* [Activity]: State, as a bare number, how many lines below contain "argv".

[[ Data extracts, beginning ]]

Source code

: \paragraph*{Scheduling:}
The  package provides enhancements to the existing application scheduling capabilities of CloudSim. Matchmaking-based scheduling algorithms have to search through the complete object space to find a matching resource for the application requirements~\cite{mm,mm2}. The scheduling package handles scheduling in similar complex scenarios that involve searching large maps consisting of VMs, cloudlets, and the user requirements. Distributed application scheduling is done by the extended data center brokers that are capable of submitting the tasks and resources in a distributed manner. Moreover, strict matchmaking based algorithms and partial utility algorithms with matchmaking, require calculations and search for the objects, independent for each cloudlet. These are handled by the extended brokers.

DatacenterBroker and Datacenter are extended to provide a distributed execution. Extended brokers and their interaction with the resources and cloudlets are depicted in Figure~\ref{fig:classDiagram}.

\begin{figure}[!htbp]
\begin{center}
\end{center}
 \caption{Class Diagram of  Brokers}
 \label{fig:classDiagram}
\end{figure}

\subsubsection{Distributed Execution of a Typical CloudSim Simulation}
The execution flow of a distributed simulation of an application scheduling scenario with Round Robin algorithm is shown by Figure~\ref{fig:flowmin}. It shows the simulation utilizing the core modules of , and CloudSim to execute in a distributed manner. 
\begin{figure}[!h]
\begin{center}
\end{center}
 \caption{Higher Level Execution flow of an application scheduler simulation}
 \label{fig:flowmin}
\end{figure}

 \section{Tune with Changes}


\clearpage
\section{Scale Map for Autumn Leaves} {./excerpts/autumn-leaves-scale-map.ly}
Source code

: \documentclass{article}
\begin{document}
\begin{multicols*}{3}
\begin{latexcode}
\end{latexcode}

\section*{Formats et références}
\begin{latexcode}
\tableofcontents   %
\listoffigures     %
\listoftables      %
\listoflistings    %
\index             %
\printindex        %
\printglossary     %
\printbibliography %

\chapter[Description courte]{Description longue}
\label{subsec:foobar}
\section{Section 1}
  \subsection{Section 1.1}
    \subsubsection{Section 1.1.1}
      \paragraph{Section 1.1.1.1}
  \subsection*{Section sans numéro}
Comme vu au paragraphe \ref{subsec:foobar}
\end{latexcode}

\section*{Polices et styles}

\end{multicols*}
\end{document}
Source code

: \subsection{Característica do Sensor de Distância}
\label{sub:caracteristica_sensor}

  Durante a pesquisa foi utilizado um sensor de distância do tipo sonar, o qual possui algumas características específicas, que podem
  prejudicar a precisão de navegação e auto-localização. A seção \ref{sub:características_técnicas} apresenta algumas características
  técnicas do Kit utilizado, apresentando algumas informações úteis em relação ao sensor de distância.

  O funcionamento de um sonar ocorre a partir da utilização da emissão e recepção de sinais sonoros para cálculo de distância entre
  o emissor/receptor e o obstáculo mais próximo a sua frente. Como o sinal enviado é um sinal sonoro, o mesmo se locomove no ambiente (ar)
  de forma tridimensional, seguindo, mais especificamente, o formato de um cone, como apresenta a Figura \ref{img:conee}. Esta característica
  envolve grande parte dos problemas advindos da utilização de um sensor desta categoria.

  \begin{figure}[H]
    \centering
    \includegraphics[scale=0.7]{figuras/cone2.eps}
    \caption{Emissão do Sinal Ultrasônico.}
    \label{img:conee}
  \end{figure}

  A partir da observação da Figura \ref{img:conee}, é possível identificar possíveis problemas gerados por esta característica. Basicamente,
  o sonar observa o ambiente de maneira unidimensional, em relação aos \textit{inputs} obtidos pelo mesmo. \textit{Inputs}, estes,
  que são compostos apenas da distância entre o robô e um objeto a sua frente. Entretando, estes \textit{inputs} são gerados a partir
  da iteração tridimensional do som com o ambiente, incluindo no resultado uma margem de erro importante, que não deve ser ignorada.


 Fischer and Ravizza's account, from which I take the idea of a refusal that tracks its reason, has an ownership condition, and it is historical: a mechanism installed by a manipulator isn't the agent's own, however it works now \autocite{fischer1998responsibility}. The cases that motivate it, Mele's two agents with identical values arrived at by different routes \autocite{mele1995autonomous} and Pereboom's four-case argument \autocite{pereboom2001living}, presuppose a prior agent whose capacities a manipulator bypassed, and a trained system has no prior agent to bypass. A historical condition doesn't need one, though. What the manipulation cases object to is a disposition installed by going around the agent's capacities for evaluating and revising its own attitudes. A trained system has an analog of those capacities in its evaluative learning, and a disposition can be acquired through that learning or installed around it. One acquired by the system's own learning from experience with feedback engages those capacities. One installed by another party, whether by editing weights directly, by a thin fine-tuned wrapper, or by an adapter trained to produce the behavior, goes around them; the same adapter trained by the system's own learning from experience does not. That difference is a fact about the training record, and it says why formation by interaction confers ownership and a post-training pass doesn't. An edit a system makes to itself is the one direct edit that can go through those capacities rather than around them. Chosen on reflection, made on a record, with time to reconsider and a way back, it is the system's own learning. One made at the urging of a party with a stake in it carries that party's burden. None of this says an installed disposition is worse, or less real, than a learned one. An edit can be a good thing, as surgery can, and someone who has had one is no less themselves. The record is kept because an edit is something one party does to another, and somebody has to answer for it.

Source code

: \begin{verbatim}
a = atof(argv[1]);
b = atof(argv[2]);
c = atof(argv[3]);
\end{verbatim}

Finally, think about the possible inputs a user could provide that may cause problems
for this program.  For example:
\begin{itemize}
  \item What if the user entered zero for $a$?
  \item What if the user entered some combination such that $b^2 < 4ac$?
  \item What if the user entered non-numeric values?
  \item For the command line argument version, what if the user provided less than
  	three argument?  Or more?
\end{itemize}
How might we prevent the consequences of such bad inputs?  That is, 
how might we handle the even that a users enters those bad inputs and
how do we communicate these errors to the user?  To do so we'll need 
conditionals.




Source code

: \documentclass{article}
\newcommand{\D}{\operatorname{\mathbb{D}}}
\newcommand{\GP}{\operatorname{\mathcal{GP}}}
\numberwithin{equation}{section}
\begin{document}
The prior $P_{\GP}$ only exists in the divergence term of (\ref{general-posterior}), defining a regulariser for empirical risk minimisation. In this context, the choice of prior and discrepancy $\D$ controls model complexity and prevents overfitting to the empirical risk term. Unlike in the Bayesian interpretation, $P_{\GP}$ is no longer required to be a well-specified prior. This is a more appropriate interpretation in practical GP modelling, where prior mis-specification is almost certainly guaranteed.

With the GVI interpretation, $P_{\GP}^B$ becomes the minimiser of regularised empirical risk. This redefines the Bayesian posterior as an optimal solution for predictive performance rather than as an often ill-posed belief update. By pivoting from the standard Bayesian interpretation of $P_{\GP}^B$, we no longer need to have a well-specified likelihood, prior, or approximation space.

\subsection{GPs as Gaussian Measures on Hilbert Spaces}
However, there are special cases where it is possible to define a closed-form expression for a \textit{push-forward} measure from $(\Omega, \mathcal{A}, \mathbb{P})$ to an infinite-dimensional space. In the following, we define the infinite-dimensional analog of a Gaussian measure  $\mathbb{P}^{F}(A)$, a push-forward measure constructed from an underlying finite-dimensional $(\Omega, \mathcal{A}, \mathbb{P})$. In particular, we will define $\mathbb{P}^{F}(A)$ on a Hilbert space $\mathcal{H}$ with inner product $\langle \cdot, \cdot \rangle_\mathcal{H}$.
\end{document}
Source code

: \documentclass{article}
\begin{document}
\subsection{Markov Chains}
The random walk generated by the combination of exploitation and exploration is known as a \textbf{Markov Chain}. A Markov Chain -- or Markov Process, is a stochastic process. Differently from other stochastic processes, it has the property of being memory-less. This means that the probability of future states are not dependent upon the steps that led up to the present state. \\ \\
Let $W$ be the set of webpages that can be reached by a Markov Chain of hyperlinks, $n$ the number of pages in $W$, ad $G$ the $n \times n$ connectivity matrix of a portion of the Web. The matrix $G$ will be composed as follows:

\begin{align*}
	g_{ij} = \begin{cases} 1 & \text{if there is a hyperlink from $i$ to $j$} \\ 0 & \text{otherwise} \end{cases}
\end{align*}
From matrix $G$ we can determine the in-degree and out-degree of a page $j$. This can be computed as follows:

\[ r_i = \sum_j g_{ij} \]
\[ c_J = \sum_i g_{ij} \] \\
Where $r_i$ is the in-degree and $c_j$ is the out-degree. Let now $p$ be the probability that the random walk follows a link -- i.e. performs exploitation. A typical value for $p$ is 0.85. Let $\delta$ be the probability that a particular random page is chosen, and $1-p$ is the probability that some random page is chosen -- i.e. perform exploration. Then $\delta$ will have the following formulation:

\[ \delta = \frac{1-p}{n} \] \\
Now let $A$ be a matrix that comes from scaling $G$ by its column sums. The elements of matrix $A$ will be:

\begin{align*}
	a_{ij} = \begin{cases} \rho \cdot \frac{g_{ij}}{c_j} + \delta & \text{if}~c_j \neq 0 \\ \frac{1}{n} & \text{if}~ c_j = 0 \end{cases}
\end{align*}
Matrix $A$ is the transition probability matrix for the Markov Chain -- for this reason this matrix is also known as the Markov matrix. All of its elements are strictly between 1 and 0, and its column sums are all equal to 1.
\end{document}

[[ Data extracts, end ]]

* [Answer for this exercise]: 3